Saturday, April 15, 2017

Three Questions After the Fourth Death Anniversary



Psychologist John Schneider advises those confronting any type of grief to consider three questions: What is lost? What is left? What is possible? The answers for me keep changing with each passing year after Noah’s suicide. Surely some things are possible now that I couldn’t imagine before. The loss itself takes up less space in my thoughts and daily life. But so, too, has the loss deepened and solidified, a stone lodged in my heart.
A partial list of answers to the three questions @ 4 years:
What is lost? Our precious boy – his many gifts and how he inspired and teased and amazed and worried and exasperated us. The things he would have done and places he would have gone and people he would have met. The endless list of all that was contained in a life, obliterated, never to be recovered. But most of all: the exchange of love. A family of four. The chance for reconciliation and a return to our lifelong conversation. The chance to see him grown and happy. A normal life.
What is left? A stone in a cemetery. A stone in a park. A small box of artifacts in a closet.
Doubt. Guilt. Regret. Questions. Tears.
The embers and tatters of memory.
The photos he made. The people whose lives he touched.
A living son, far from home.
Our puppies and spring garden and contented chickens.

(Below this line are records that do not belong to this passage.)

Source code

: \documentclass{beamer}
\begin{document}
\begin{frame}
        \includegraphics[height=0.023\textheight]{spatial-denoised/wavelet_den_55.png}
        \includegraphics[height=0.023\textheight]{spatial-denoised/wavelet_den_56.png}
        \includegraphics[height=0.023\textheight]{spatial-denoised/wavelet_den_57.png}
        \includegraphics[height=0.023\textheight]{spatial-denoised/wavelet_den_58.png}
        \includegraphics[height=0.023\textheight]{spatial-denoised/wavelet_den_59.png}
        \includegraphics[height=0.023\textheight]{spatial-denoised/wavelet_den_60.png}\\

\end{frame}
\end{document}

Those who understand and share our pain, whether we’ve known them for years or just met them at a survivors’ gathering.
The beauty and wonder of the world.
What is possible? Remembering. Forgetting. Seeking wholeness. Opening the heart.
Continuing to try to understand.
Moments of happiness.
Helping others on this path.
Being grateful for 21 years.
Bearing unbearable loss.
To my fellow survivors: So many questions will never be answered after suicide. But we can try to answer for ourselves: What is lost? What is left? What is possible? How do these questions and their answers sit with you today?